Problem to solve -> For the material below, return exactly the lines starting at the line containing "[x] full of" and ending at the line containing "not until it's proven to work", both ends included, and no others.
◆ ◆ ◆ ◆
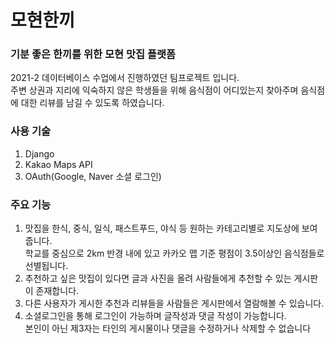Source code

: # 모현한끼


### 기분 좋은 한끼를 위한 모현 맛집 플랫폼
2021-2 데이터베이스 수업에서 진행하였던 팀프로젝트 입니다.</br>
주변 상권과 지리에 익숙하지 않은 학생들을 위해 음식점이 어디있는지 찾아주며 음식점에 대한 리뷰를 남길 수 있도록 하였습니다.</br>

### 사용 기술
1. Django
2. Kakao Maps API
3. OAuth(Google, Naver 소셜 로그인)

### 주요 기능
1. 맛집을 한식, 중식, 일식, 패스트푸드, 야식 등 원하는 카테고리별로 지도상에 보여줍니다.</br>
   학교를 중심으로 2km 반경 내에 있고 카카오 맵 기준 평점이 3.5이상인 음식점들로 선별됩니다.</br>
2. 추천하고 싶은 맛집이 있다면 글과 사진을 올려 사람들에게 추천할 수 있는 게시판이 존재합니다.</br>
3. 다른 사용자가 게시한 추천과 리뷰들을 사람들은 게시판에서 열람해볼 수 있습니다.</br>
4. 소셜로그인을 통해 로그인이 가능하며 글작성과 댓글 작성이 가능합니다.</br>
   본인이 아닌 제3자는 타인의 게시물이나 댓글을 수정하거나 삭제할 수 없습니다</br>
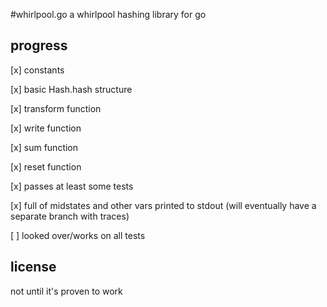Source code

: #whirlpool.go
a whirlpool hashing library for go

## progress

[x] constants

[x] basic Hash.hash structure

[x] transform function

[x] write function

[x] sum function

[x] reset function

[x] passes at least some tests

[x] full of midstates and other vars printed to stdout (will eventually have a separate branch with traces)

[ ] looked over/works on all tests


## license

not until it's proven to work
◆ ◆ ◆ ◆
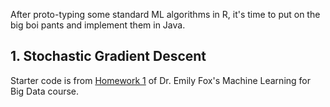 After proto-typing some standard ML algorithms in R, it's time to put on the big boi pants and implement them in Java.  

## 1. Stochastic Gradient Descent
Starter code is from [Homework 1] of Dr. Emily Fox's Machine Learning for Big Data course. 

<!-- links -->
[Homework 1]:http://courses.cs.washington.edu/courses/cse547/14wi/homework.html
◆ ◆ ◆ ◆
Result of the task ->
[x] full of midstates and other vars printed to stdout (will eventually have a separate branch with traces)

[ ] looked over/works on all tests


## license

not until it's proven to work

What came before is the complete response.